--- Try it ---
Since the pictures are not wanted, reproduce only the rest of the records, exactly as given.

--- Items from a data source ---
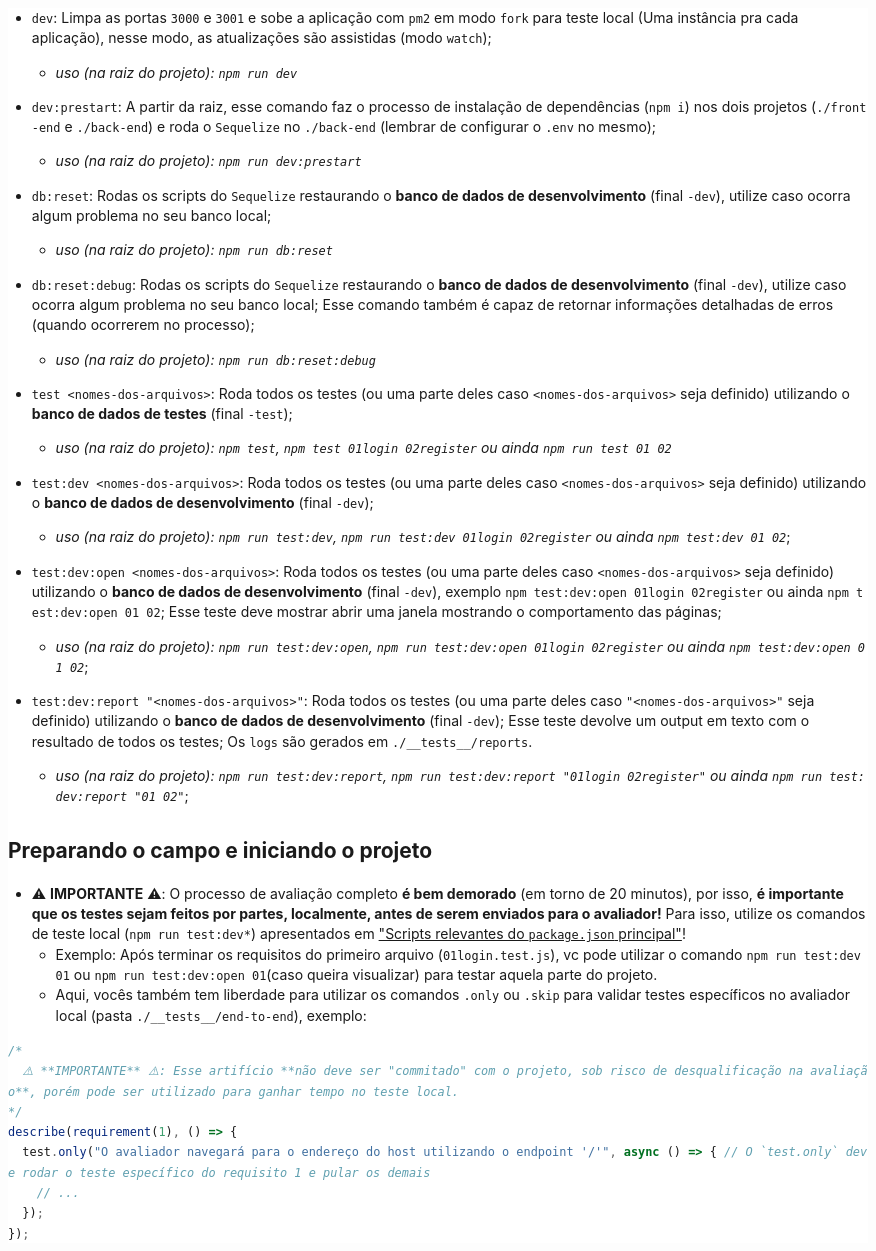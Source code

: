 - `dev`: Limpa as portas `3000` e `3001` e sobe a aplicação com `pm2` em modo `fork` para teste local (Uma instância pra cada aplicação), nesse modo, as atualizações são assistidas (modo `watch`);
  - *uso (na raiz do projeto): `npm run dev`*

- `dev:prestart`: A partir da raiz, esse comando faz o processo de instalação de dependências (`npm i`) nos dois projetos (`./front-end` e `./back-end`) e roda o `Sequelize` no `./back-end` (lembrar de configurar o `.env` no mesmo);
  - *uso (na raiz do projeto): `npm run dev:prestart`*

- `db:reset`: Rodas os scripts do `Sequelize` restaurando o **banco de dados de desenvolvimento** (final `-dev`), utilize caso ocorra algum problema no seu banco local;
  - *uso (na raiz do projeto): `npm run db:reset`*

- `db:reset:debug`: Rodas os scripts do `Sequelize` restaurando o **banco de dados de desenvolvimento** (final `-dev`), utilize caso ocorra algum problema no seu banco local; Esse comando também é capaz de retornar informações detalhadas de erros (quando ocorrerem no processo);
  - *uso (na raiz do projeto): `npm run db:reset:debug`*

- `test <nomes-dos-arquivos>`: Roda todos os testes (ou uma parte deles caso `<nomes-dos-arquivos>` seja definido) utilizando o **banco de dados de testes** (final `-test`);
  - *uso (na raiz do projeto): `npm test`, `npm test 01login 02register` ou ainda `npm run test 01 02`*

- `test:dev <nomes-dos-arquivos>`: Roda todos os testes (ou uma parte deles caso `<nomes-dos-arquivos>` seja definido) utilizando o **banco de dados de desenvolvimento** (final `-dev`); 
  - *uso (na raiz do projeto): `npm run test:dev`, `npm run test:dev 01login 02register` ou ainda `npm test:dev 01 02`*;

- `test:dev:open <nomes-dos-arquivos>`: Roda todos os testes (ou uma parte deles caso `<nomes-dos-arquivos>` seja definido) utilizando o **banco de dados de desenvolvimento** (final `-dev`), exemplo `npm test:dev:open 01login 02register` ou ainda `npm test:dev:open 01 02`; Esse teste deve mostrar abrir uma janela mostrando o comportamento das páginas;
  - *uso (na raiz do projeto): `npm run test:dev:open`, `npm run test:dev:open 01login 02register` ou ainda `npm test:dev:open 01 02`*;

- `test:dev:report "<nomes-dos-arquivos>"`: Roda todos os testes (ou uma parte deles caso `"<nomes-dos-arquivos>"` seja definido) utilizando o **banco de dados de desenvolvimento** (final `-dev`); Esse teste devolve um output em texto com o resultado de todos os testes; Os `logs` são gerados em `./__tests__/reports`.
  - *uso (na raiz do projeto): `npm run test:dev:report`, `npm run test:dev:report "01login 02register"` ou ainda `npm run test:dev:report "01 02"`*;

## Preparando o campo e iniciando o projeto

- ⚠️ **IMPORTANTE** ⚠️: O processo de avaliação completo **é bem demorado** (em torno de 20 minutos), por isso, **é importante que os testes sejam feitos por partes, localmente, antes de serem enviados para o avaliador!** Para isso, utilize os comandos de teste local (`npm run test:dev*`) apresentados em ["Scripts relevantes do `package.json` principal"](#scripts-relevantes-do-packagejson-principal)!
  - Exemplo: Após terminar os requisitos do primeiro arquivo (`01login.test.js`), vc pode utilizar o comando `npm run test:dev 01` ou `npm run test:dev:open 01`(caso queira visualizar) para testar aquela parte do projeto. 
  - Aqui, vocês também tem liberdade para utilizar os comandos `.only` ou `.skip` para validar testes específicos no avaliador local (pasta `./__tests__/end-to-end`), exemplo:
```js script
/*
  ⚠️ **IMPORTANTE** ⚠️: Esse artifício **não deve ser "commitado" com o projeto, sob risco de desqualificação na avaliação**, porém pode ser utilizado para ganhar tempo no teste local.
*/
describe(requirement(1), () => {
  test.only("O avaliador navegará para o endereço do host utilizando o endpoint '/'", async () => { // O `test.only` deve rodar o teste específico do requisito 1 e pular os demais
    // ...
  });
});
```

--- Written response ---
Source code

: - `dev`: Limpa as portas `3000` e `3001` e sobe a aplicação com `pm2` em modo `fork` para teste local (Uma instância pra cada aplicação), nesse modo, as atualizações são assistidas (modo `watch`);
  - *uso (na raiz do projeto): `npm run dev`*

- `dev:prestart`: A partir da raiz, esse comando faz o processo de instalação de dependências (`npm i`) nos dois projetos (`./front-end` e `./back-end`) e roda o `Sequelize` no `./back-end` (lembrar de configurar o `.env` no mesmo);
  - *uso (na raiz do projeto): `npm run dev:prestart`*

- `db:reset`: Rodas os scripts do `Sequelize` restaurando o **banco de dados de desenvolvimento** (final `-dev`), utilize caso ocorra algum problema no seu banco local;
  - *uso (na raiz do projeto): `npm run db:reset`*

- `db:reset:debug`: Rodas os scripts do `Sequelize` restaurando o **banco de dados de desenvolvimento** (final `-dev`), utilize caso ocorra algum problema no seu banco local; Esse comando também é capaz de retornar informações detalhadas de erros (quando ocorrerem no processo);
  - *uso (na raiz do projeto): `npm run db:reset:debug`*

- `test <nomes-dos-arquivos>`: Roda todos os testes (ou uma parte deles caso `<nomes-dos-arquivos>` seja definido) utilizando o **banco de dados de testes** (final `-test`);
  - *uso (na raiz do projeto): `npm test`, `npm test 01login 02register` ou ainda `npm run test 01 02`*

- `test:dev <nomes-dos-arquivos>`: Roda todos os testes (ou uma parte deles caso `<nomes-dos-arquivos>` seja definido) utilizando o **banco de dados de desenvolvimento** (final `-dev`); 
  - *uso (na raiz do projeto): `npm run test:dev`, `npm run test:dev 01login 02register` ou ainda `npm test:dev 01 02`*;

- `test:dev:open <nomes-dos-arquivos>`: Roda todos os testes (ou uma parte deles caso `<nomes-dos-arquivos>` seja definido) utilizando o **banco de dados de desenvolvimento** (final `-dev`), exemplo `npm test:dev:open 01login 02register` ou ainda `npm test:dev:open 01 02`; Esse teste deve mostrar abrir uma janela mostrando o comportamento das páginas;
  - *uso (na raiz do projeto): `npm run test:dev:open`, `npm run test:dev:open 01login 02register` ou ainda `npm test:dev:open 01 02`*;

- `test:dev:report "<nomes-dos-arquivos>"`: Roda todos os testes (ou uma parte deles caso `"<nomes-dos-arquivos>"` seja definido) utilizando o **banco de dados de desenvolvimento** (final `-dev`); Esse teste devolve um output em texto com o resultado de todos os testes; Os `logs` são gerados em `./__tests__/reports`.
  - *uso (na raiz do projeto): `npm run test:dev:report`, `npm run test:dev:report "01login 02register"` ou ainda `npm run test:dev:report "01 02"`*;

## Preparando o campo e iniciando o projeto

- ⚠️ **IMPORTANTE** ⚠️: O processo de avaliação completo **é bem demorado** (em torno de 20 minutos), por isso, **é importante que os testes sejam feitos por partes, localmente, antes de serem enviados para o avaliador!** Para isso, utilize os comandos de teste local (`npm run test:dev*`) apresentados em ["Scripts relevantes do `package.json` principal"](#scripts-relevantes-do-packagejson-principal)!
  - Exemplo: Após terminar os requisitos do primeiro arquivo (`01login.test.js`), vc pode utilizar o comando `npm run test:dev 01` ou `npm run test:dev:open 01`(caso queira visualizar) para testar aquela parte do projeto. 
  - Aqui, vocês também tem liberdade para utilizar os comandos `.only` ou `.skip` para validar testes específicos no avaliador local (pasta `./__tests__/end-to-end`), exemplo:
```js script
/*
  ⚠️ **IMPORTANTE** ⚠️: Esse artifício **não deve ser "commitado" com o projeto, sob risco de desqualificação na avaliação**, porém pode ser utilizado para ganhar tempo no teste local.
*/
describe(requirement(1), () => {
  test.only("O avaliador navegará para o endereço do host utilizando o endpoint '/'", async () => { // O `test.only` deve rodar o teste específico do requisito 1 e pular os demais
    // ...
  });
});
```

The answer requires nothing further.